Abandono el agujero con la primera oscuridad de la noche. Me tomo unos minutos para contemplar un cielo negro punteado por millones de estrellas. La Vía Láctea luce con todo su esplendor, y es una de las pocas sensaciones placenteras a las que puedo entregarme en el exterior. El espectáculo que contemplaba en mi niñez y que desapareció con la desmedida iluminación de ciudades y pueblos ha vuelto desde hace unos años, aunque en condiciones muy distintas: si antes admiraba la grandeza del Universo, ahora detesto la mísera, soberbia y estúpida pequeñez humana.

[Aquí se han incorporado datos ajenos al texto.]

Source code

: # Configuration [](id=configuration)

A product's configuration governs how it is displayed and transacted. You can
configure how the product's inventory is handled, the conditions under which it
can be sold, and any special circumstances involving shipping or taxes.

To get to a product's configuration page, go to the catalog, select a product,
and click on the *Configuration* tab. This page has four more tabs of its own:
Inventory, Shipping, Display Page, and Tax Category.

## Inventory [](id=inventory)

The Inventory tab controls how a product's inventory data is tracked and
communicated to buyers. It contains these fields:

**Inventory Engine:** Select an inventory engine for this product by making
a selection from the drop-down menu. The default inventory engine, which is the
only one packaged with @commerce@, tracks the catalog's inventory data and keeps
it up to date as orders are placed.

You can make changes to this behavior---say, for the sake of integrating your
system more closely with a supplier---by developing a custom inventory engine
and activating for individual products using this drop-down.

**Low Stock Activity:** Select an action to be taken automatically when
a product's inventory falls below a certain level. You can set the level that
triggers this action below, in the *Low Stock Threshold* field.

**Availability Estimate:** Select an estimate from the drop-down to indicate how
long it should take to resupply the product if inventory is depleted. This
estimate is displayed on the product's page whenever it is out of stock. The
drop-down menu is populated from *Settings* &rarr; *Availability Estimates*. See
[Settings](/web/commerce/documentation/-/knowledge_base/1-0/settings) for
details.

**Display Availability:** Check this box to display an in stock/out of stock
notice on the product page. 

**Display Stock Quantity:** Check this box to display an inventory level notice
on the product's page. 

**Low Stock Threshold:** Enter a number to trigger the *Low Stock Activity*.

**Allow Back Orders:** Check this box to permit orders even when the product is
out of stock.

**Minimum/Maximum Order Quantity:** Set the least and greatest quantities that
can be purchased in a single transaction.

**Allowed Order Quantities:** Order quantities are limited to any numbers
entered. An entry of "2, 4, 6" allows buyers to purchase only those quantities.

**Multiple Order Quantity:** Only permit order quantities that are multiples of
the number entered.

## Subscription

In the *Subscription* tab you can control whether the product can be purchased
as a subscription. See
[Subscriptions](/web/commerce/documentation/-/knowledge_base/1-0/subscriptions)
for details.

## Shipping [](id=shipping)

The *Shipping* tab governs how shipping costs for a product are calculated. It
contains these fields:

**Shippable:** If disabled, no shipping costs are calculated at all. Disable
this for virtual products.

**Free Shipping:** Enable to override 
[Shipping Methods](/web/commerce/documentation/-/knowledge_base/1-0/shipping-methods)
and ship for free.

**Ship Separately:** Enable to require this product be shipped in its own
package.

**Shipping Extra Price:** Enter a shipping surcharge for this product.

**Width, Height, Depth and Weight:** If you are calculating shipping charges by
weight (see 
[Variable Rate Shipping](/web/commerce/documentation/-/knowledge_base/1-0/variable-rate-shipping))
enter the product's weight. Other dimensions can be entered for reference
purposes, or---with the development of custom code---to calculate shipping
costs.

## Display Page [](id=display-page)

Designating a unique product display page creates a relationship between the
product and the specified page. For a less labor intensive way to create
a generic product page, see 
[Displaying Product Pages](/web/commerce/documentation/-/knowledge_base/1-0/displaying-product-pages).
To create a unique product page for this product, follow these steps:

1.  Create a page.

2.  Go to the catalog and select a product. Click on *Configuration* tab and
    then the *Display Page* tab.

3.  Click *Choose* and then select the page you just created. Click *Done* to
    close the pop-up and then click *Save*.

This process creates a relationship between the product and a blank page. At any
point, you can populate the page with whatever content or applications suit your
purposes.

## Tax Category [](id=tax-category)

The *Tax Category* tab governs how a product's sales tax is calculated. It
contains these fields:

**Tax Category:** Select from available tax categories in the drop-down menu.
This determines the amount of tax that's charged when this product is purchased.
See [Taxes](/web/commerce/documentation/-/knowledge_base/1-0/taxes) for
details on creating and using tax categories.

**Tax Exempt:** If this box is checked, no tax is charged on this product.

Me tumbo sobre el suelo desolado, todavía caliente, y tomo a bocanadas un aire pretérito cargado de aromas que ya no existen. Escucho algunas voces, primero susurros, después más osadas; aún se pueden escuchar carcajadas, pocas; los lamentos son más, aunque ya no sirven de nada. Nunca sirvieron los lamentos, solo valía la acción, que no se dio. Así nos va.
Lo único que parece inmutable, el único espejismo que por momentos nos hace creer que nada ha cambiado, es este cielo nocturno. Quienes disponen de trajes autorrefrigerados todavía pueden aventurarse de día a través de una ciudad medio fantasma. Quienes no podemos pagar la energía necesaria para mantener habitable una casa hemos tenido que abandonarla y refugiarnos en los agujeros que el Estado ha excavado en la ladera de la montaña. El círculo de la humanidad se está cerrando.